I was thinking of the geometry of the transition metal complex in solid $$\ce{K2[Cu(ox)2] · 4 H2O}$$ solid around the $$\ce{Cu(II)}$$ ion.

At first I thought square planar, but is it possible or is there any chance that it could be octahedral with two water molecules since it is a hydrate?

Or do brackets always indicate what is directly complexed in this case?

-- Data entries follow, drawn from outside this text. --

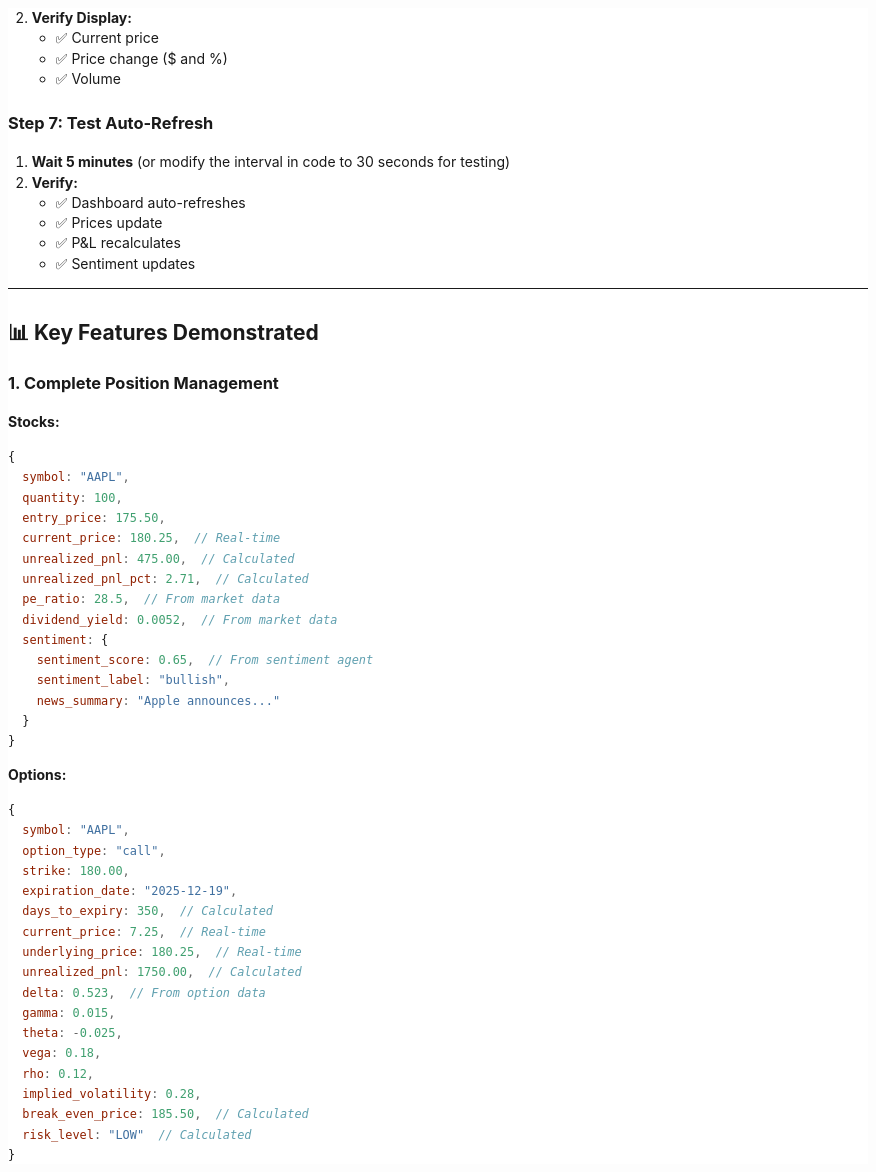 2. **Verify Display:**
   - ✅ Current price
   - ✅ Price change ($ and %)
   - ✅ Volume

### Step 7: Test Auto-Refresh

1. **Wait 5 minutes** (or modify the interval in code to 30 seconds for testing)
2. **Verify:**
   - ✅ Dashboard auto-refreshes
   - ✅ Prices update
   - ✅ P&L recalculates
   - ✅ Sentiment updates

---

## 📊 Key Features Demonstrated

### 1. Complete Position Management

**Stocks:**
```javascript
{
  symbol: "AAPL",
  quantity: 100,
  entry_price: 175.50,
  current_price: 180.25,  // Real-time
  unrealized_pnl: 475.00,  // Calculated
  unrealized_pnl_pct: 2.71,  // Calculated
  pe_ratio: 28.5,  // From market data
  dividend_yield: 0.0052,  // From market data
  sentiment: {
    sentiment_score: 0.65,  // From sentiment agent
    sentiment_label: "bullish",
    news_summary: "Apple announces..."
  }
}
```

**Options:**
```javascript
{
  symbol: "AAPL",
  option_type: "call",
  strike: 180.00,
  expiration_date: "2025-12-19",
  days_to_expiry: 350,  // Calculated
  current_price: 7.25,  // Real-time
  underlying_price: 180.25,  // Real-time
  unrealized_pnl: 1750.00,  // Calculated
  delta: 0.523,  // From option data
  gamma: 0.015,
  theta: -0.025,
  vega: 0.18,
  rho: 0.12,
  implied_volatility: 0.28,
  break_even_price: 185.50,  // Calculated
  risk_level: "LOW"  // Calculated
}
```
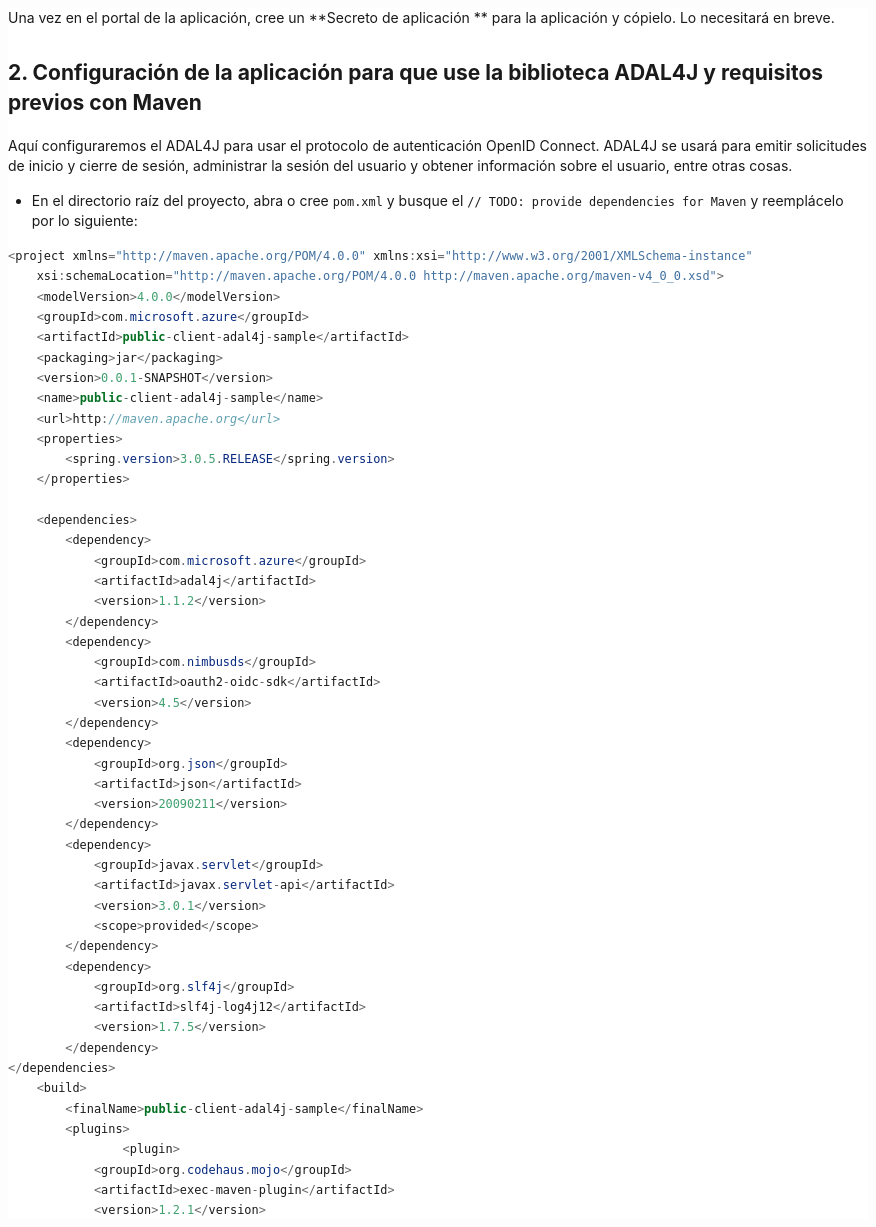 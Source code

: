 Una vez en el portal de la aplicación, cree un **Secreto de aplicación ** para la aplicación y cópielo. Lo necesitará en breve.


## 2\. Configuración de la aplicación para que use la biblioteca ADAL4J y requisitos previos con Maven
Aquí configuraremos el ADAL4J para usar el protocolo de autenticación OpenID Connect. ADAL4J se usará para emitir solicitudes de inicio y cierre de sesión, administrar la sesión del usuario y obtener información sobre el usuario, entre otras cosas.

-	En el directorio raíz del proyecto, abra o cree `pom.xml` y busque el `// TODO: provide dependencies for Maven` y reemplácelo por lo siguiente:

```Java
<project xmlns="http://maven.apache.org/POM/4.0.0" xmlns:xsi="http://www.w3.org/2001/XMLSchema-instance"
	xsi:schemaLocation="http://maven.apache.org/POM/4.0.0 http://maven.apache.org/maven-v4_0_0.xsd">
	<modelVersion>4.0.0</modelVersion>
	<groupId>com.microsoft.azure</groupId>
	<artifactId>public-client-adal4j-sample</artifactId>
	<packaging>jar</packaging>
	<version>0.0.1-SNAPSHOT</version>
	<name>public-client-adal4j-sample</name>
	<url>http://maven.apache.org</url>
	<properties>
		<spring.version>3.0.5.RELEASE</spring.version>
	</properties>

	<dependencies>
		<dependency>
			<groupId>com.microsoft.azure</groupId>
			<artifactId>adal4j</artifactId>
			<version>1.1.2</version>
		</dependency>
		<dependency>
			<groupId>com.nimbusds</groupId>
			<artifactId>oauth2-oidc-sdk</artifactId>
			<version>4.5</version>
		</dependency>
		<dependency>
			<groupId>org.json</groupId>
			<artifactId>json</artifactId>
			<version>20090211</version>
		</dependency>
		<dependency>
			<groupId>javax.servlet</groupId>
			<artifactId>javax.servlet-api</artifactId>
			<version>3.0.1</version>
			<scope>provided</scope>
		</dependency>
		<dependency>
			<groupId>org.slf4j</groupId>
			<artifactId>slf4j-log4j12</artifactId>
			<version>1.7.5</version>
		</dependency>
</dependencies>
	<build>
		<finalName>public-client-adal4j-sample</finalName>
		<plugins>
		        <plugin>
            <groupId>org.codehaus.mojo</groupId>
            <artifactId>exec-maven-plugin</artifactId>
            <version>1.2.1</version>
```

The $$\ce{Cu(II)}$$ atom has square-planar geometry with two bidentate oxalate ligands. Each $$\ce{K+}$$ cation is coordinated by eight oxygen atoms from one bidentate and two unidentate oxalate groups and four water molecules.
Fig. 1. (a) Crystal structures of $$\ce{[K2Cu(ox)2 · 4 H2O]}$$ (1) and (b) $$\ce{[K2Cu(ox)2 · 2 H2O]}$$ (2) with atom numbering scheme. The thermal ellipsoids are drawn at 50% probability.
1. Fan, J.; Sun, W.-Y.; Okamura, T.; Yu, K.-B.; Ueyama, N. The X-Ray Crystal Structural Characterization of Dipotassium Bisoxalato Copper(II) Tetrahydrate, $$\ce{[K2Cu(Ox)2·4 H2O]}$$ $$(\ce{Ox}$$ = oxalate Dianion). Inorganica Chimica Acta 2001, 319 (1), 240–246. DOI: 10.1016/S0020-1693(01)00466-2.